Transactive response DNA-binding Protein (TDP-43) regulates early HIV-1 entry and infection.
Author
Valenzuela Fernández, Agustín; Cabrera Rodríguez, Romina; Pérez Yanes, Silvia; González Montelongo, Rafaela; Lorenzo Salazar, José M.; Estévez Herrera, Judith; García Luis, Jonay; Íñigo Campos, Antonio; Rubio Rodríguez, Luis A.; Muñoz Barrera, Adrián; Trujillo González, Rodrigo Francisco; Dorta Guerra, Roberto; Casado, Concha; Pernas, María; Blanco, Julià; Flores, CarlosDate
2021Abstract
The transactive response DNA-binding protein (TDP-43) is an important regulator of
mRNA, being reported to stabilize the anti-HIV factor, histone deacetylase 6 (HDAC6).

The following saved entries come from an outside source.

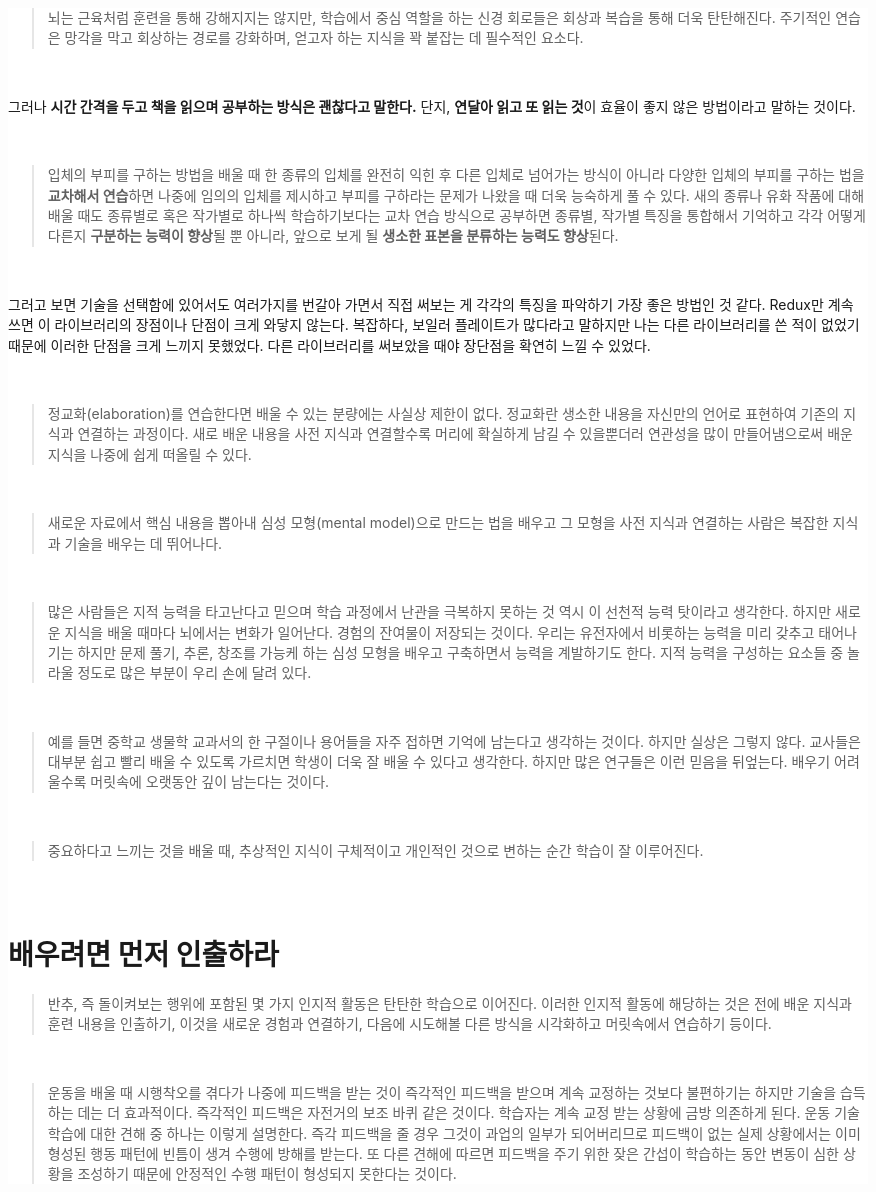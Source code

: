> 뇌는 근육처럼 훈련을 통해 강해지지는 않지만, 학습에서 중심 역할을 하는 신경 회로들은 회상과 복습을 통해 더욱 탄탄해진다. 주기적인 연습은 망각을 막고 회상하는 경로를 강화하며, 얻고자 하는 지식을 꽉 붙잡는 데 필수적인 요소다.

<br>

그러나 **시간 간격을 두고 책을 읽으며 공부하는 방식은 괜찮다고 말한다.** 단지, **연달아 읽고 또 읽는 것**이 효율이 좋지 않은 방법이라고 말하는 것이다.

<br>

> 입체의 부피를 구하는 방법을 배울 때 한 종류의 입체를 완전히 익힌 후 다른 입체로 넘어가는 방식이 아니라 다양한 입체의 부피를 구하는 법을 **교차해서 연습**하면 나중에 임의의 입체를 제시하고 부피를 구하라는 문제가 나왔을 때 더욱 능숙하게 풀 수 있다. 새의 종류나 유화 작품에 대해 배울 때도 종류별로 혹은 작가별로 하나씩 학습하기보다는 교차 연습 방식으로 공부하면 종류별, 작가별 특징을 통합해서 기억하고 각각 어떻게 다른지 **구분하는 능력이 향상**될 뿐 아니라, 앞으로 보게 될 **생소한 표본을 분류하는 능력도 향상**된다.

<br>

그러고 보면 기술을 선택함에 있어서도 여러가지를 번갈아 가면서 직접 써보는 게 각각의 특징을 파악하기 가장 좋은 방법인 것 같다. Redux만 계속 쓰면 이 라이브러리의 장점이나 단점이 크게 와닿지 않는다. 복잡하다, 보일러 플레이트가 많다라고 말하지만 나는 다른 라이브러리를 쓴 적이 없었기 때문에 이러한 단점을 크게 느끼지 못했었다. 다른 라이브러리를 써보았을 때야 장단점을 확연히 느낄 수 있었다.

<br>

> 정교화(elaboration)를 연습한다면 배울 수 있는 분량에는 사실상 제한이 없다. 정교화란 생소한 내용을 자신만의 언어로 표현하여 기존의 지식과 연결하는 과정이다. 새로 배운 내용을 사전 지식과 연결할수록 머리에 확실하게 남길 수 있을뿐더러 연관성을 많이 만들어냄으로써 배운 지식을 나중에 쉽게 떠올릴 수 있다.

<br>

> 새로운 자료에서 핵심 내용을 뽑아내 심성 모형(mental model)으로 만드는 법을 배우고 그 모형을 사전 지식과 연결하는 사람은 복잡한 지식과 기술을 배우는 데 뛰어나다.

<br>

> 많은 사람들은 지적 능력을 타고난다고 믿으며 학습 과정에서 난관을 극복하지 못하는 것 역시 이 선천적 능력 탓이라고 생각한다. 하지만 새로운 지식을 배울 때마다 뇌에서는 변화가 일어난다. 경험의 잔여물이 저장되는 것이다. 우리는 유전자에서 비롯하는 능력을 미리 갖추고 태어나기는 하지만 문제 풀기, 추론, 창조를 가능케 하는 심성 모형을 배우고 구축하면서 능력을 계발하기도 한다. 지적 능력을 구성하는 요소들 중 놀라울 정도로 많은 부분이 우리 손에 달려 있다.

<br>

> 예를 들면 중학교 생물학 교과서의 한 구절이나 용어들을 자주 접하면 기억에 남는다고 생각하는 것이다. 하지만 실상은 그렇지 않다. 교사들은 대부분 쉽고 빨리 배울 수 있도록 가르치면 학생이 더욱 잘 배울 수 있다고 생각한다. 하지만 많은 연구들은 이런 믿음을 뒤엎는다. 배우기 어려울수록 머릿속에 오랫동안 깊이 남는다는 것이다.

<br>

> 중요하다고 느끼는 것을 배울 때, 추상적인 지식이 구체적이고 개인적인 것으로 변하는 순간 학습이 잘 이루어진다.

<br>

# 배우려면 먼저 인출하라

> 반추, 즉 돌이켜보는 행위에 포함된 몇 가지 인지적 활동은 탄탄한 학습으로 이어진다. 이러한 인지적 활동에 해당하는 것은 전에 배운 지식과 훈련 내용을 인출하기, 이것을 새로운 경험과 연결하기, 다음에 시도해볼 다른 방식을 시각화하고 머릿속에서 연습하기 등이다.

<br>

> 운동을 배울 때 시행착오를 겪다가 나중에 피드백을 받는 것이 즉각적인 피드백을 받으며 계속 교정하는 것보다 불편하기는 하지만 기술을 습득하는 데는 더 효과적이다. 즉각적인 피드백은 자전거의 보조 바퀴 같은 것이다. 학습자는 계속 교정 받는 상황에 금방 의존하게 된다. 운동 기술 학습에 대한 견해 중 하나는 이렇게 설명한다. 즉각 피드백을 줄 경우 그것이 과업의 일부가 되어버리므로 피드백이 없는 실제 상황에서는 이미 형성된 행동 패턴에 빈틈이 생겨 수행에 방해를 받는다. 또 다른 견해에 따르면 피드백을 주기 위한 잦은 간섭이 학습하는 동안 변동이 심한 상황을 조성하기 때문에 안정적인 수행 패턴이 형성되지 못한다는 것이다.
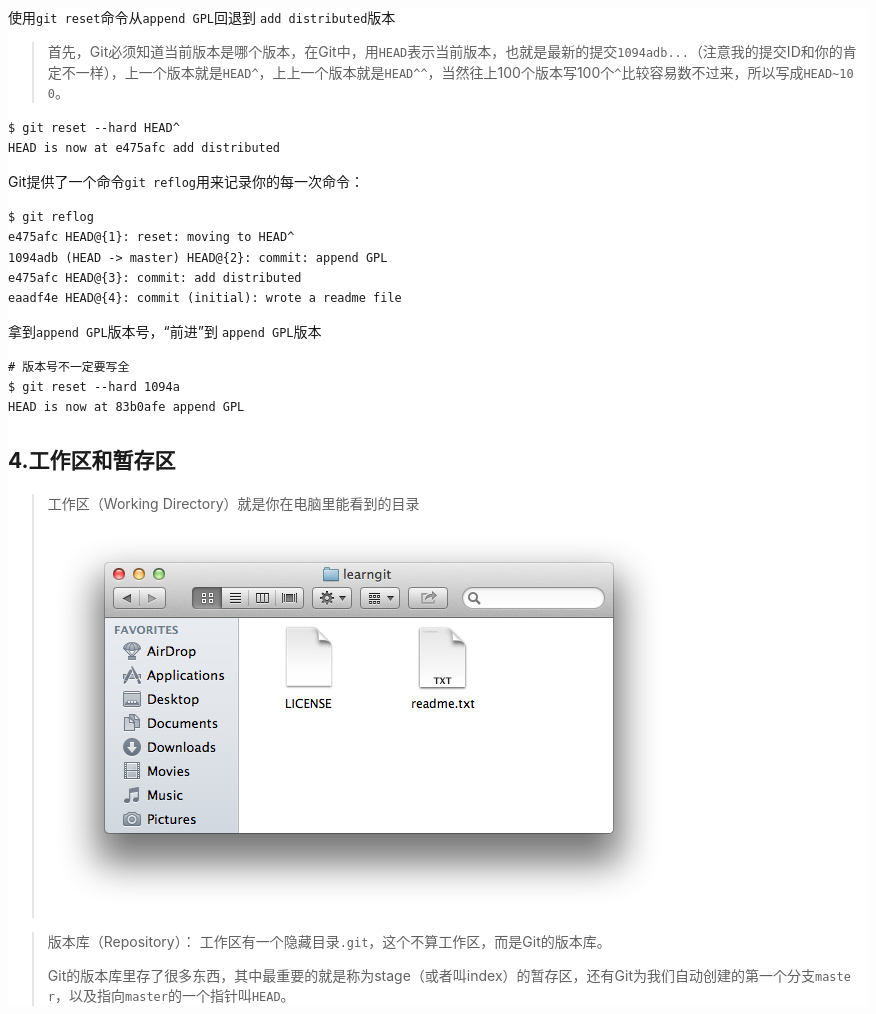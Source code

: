 使用`git reset`命令从`append GPL`回退到 `add distributed`版本

>  首先，Git必须知道当前版本是哪个版本，在Git中，用`HEAD`表示当前版本，也就是最新的提交`1094adb...`（注意我的提交ID和你的肯定不一样），上一个版本就是`HEAD^`，上上一个版本就是`HEAD^^`，当然往上100个版本写100个`^`比较容易数不过来，所以写成`HEAD~100`。 

```shell
$ git reset --hard HEAD^
HEAD is now at e475afc add distributed
```

 Git提供了一个命令`git reflog`用来记录你的每一次命令： 

```shell
$ git reflog
e475afc HEAD@{1}: reset: moving to HEAD^
1094adb (HEAD -> master) HEAD@{2}: commit: append GPL
e475afc HEAD@{3}: commit: add distributed
eaadf4e HEAD@{4}: commit (initial): wrote a readme file
```

拿到`append GPL`版本号，“前进”到 `append GPL`版本

```shell
# 版本号不一定要写全
$ git reset --hard 1094a
HEAD is now at 83b0afe append GPL
```

## 4.工作区和暂存区

> 工作区（Working Directory）就是你在电脑里能看到的目录
>
> ![working-dir](Git.assets/%E5%B7%A5%E4%BD%9C%E5%8C%BA.png)

> 版本库（Repository）： 工作区有一个隐藏目录`.git`，这个不算工作区，而是Git的版本库。 
>
>  Git的版本库里存了很多东西，其中最重要的就是称为stage（或者叫index）的暂存区，还有Git为我们自动创建的第一个分支`master`，以及指向`master`的一个指针叫`HEAD`。 
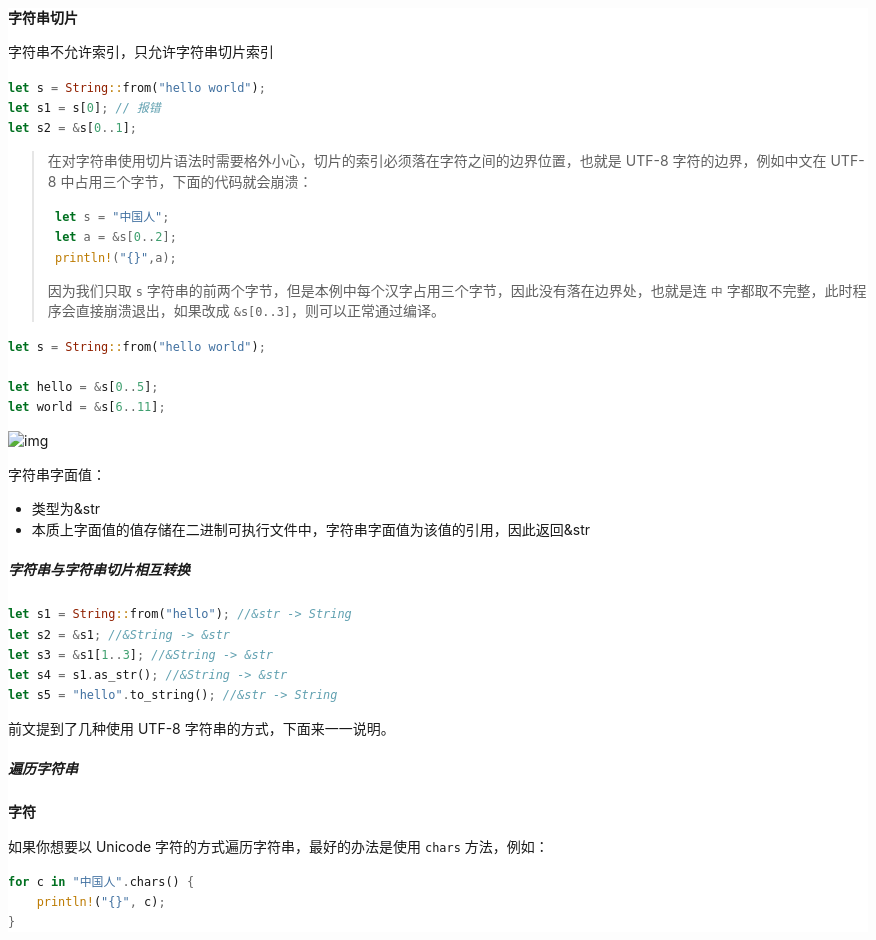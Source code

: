 **字符串切片**

字符串不允许索引，只允许字符串切片索引

```rust
let s = String::from("hello world");
let s1 = s[0]; // 报错
let s2 = &s[0..1];
```



> 在对字符串使用切片语法时需要格外小心，切片的索引必须落在字符之间的边界位置，也就是 UTF-8 字符的边界，例如中文在 UTF-8 中占用三个字节，下面的代码就会崩溃：
>
> ```rust
>  let s = "中国人";
>  let a = &s[0..2];
>  println!("{}",a);
> ```
>
> 因为我们只取 `s` 字符串的前两个字节，但是本例中每个汉字占用三个字节，因此没有落在边界处，也就是连 `中` 字都取不完整，此时程序会直接崩溃退出，如果改成 `&s[0..3]`，则可以正常通过编译。 

```rust
let s = String::from("hello world");

let hello = &s[0..5];
let world = &s[6..11];
```



![img](/Users/t/Desktop/xxxx2077.github.io/docs/software_development/backend/language/Rust.assets/v2-69da917741b2c610732d8526a9cc86f5_1440w.jpg)

字符串字面值：

- 类型为&str
- 本质上字面值的值存储在二进制可执行文件中，字符串字面值为该值的引用，因此返回&str

##### 字符串与字符串切片相互转换

```rust
let s1 = String::from("hello"); //&str -> String
let s2 = &s1; //&String -> &str
let s3 = &s1[1..3]; //&String -> &str
let s4 = s1.as_str(); //&String -> &str
let s5 = "hello".to_string(); //&str -> String
```

前文提到了几种使用 UTF-8 字符串的方式，下面来一一说明。

##### 遍历字符串

**字符**

如果你想要以 Unicode 字符的方式遍历字符串，最好的办法是使用 `chars` 方法，例如：

```rust
for c in "中国人".chars() {
    println!("{}", c);
}
```
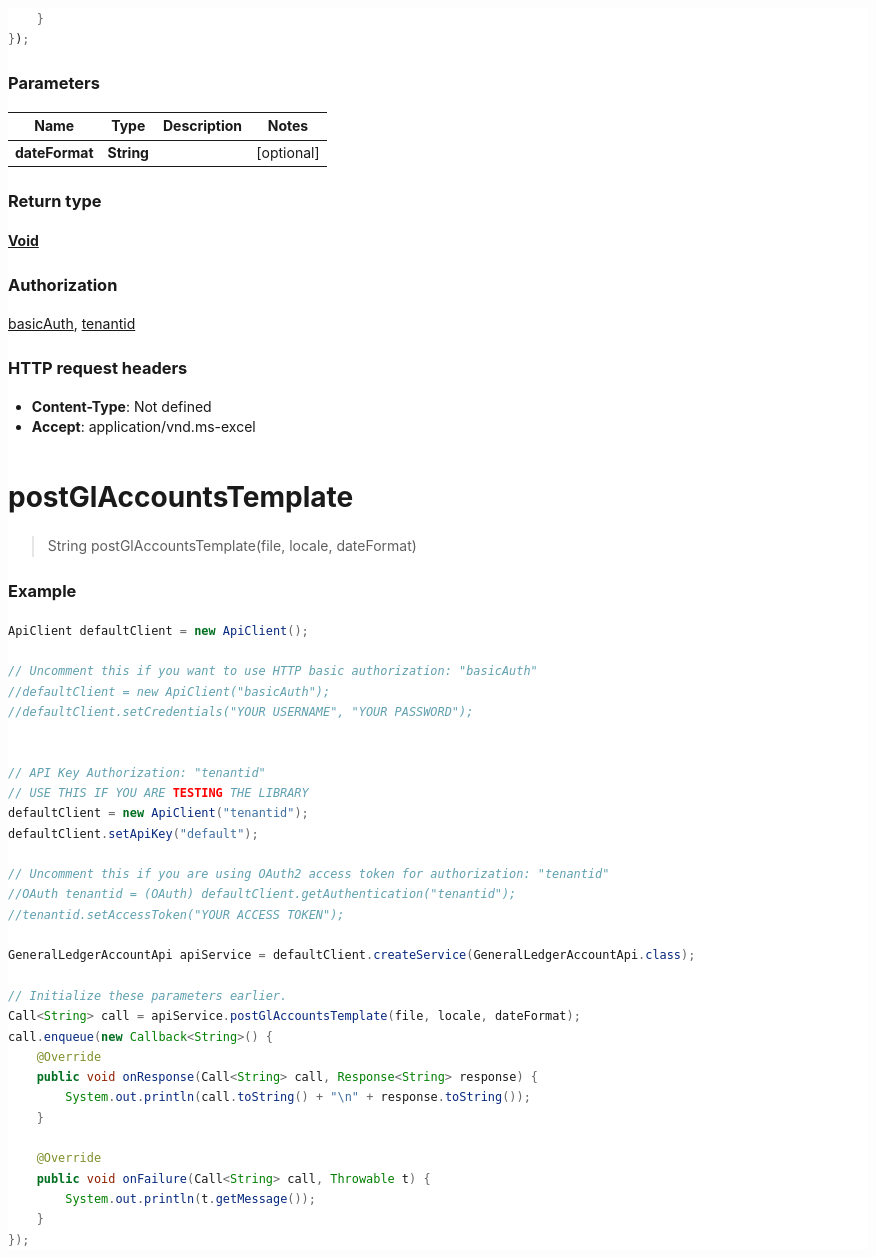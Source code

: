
 ```java
    }
});

```

### Parameters

Name | Type | Description  | Notes
------------- | ------------- | ------------- | -------------
 **dateFormat** | **String**|  | [optional]

### Return type

[**Void**](.md)

### Authorization

[basicAuth](../README.md#basicAuth), [tenantid](../README.md#tenantid)

### HTTP request headers

 - **Content-Type**: Not defined
 - **Accept**: application/vnd.ms-excel

<a name="postGlAccountsTemplate"></a>
# **postGlAccountsTemplate**
> String postGlAccountsTemplate(file, locale, dateFormat)



### Example
```java
ApiClient defaultClient = new ApiClient();

// Uncomment this if you want to use HTTP basic authorization: "basicAuth"
//defaultClient = new ApiClient("basicAuth");
//defaultClient.setCredentials("YOUR USERNAME", "YOUR PASSWORD");


// API Key Authorization: "tenantid"
// USE THIS IF YOU ARE TESTING THE LIBRARY
defaultClient = new ApiClient("tenantid");
defaultClient.setApiKey("default");

// Uncomment this if you are using OAuth2 access token for authorization: "tenantid"
//OAuth tenantid = (OAuth) defaultClient.getAuthentication("tenantid");
//tenantid.setAccessToken("YOUR ACCESS TOKEN");

GeneralLedgerAccountApi apiService = defaultClient.createService(GeneralLedgerAccountApi.class);

// Initialize these parameters earlier.
Call<String> call = apiService.postGlAccountsTemplate(file, locale, dateFormat);
call.enqueue(new Callback<String>() {
    @Override
    public void onResponse(Call<String> call, Response<String> response) {
        System.out.println(call.toString() + "\n" + response.toString());
    }

    @Override
    public void onFailure(Call<String> call, Throwable t) {
        System.out.println(t.getMessage());
    }
});
```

However, little is known about the role of TDP-43 in HIV infection. In this work, we
seek for the TDP-43 function on regulating CD4+ T cell permissibility to HIV infection.
We observed that over-expression of wt-TDP-43 in CD4+ T cells stabilized HDAC6,
increasing mRNA and the protein levels of this antiviral enzyme. Under this
experimental condition, HIV-1 infection was impaired, independently of the viral
envelope glycoprotein (Env) complex tropism. The results obtained by using an HIV-1
Env-mediated cell-to-cell fusion model, under the same experimental conditions,
suggest that the increase in TDP-43 levels negatively affects the viral Env fusion
capacity. Moreover, the specific siRNA silencing of endogenous TDP-43 in target cells
lead to a significant decrease in the levels of HDAC6 which consistently induces an
increase in the fusogenic and infection activities of the HIV-1 Env. These observations
were confirmed by using primary viral Envs from HIV+ individuals with different
clinical phenotypes. An increase in the level of expression of wt-TDP-43 strongly
reduced the Envs infection activity of viremic non-progressors (VNP) and rapid
progressors (RP) HIV+ individuals down to the levels of the inefficient HIV-1 Envs
from long-term non-progressor elite controllers (LTNP-EC) individuals. On the
contrary, low levels of endogenous TDP-43, obtained after specific siRNA-TDP-43
knocking-down, significantly favors the infection activity of primary HIV-1 Envs of
VNP and RP individuals, leading to an increase in the infection ability of the primary
HIV-1/LTNP-EC Envs. Based on this evidence, we interpret that TDP-43 conditions
cell permissibility to HIV infection by affecting viral Env fusion and infection
capacities, at least by altering the cellular levels of the antiviral enzyme HDAC6.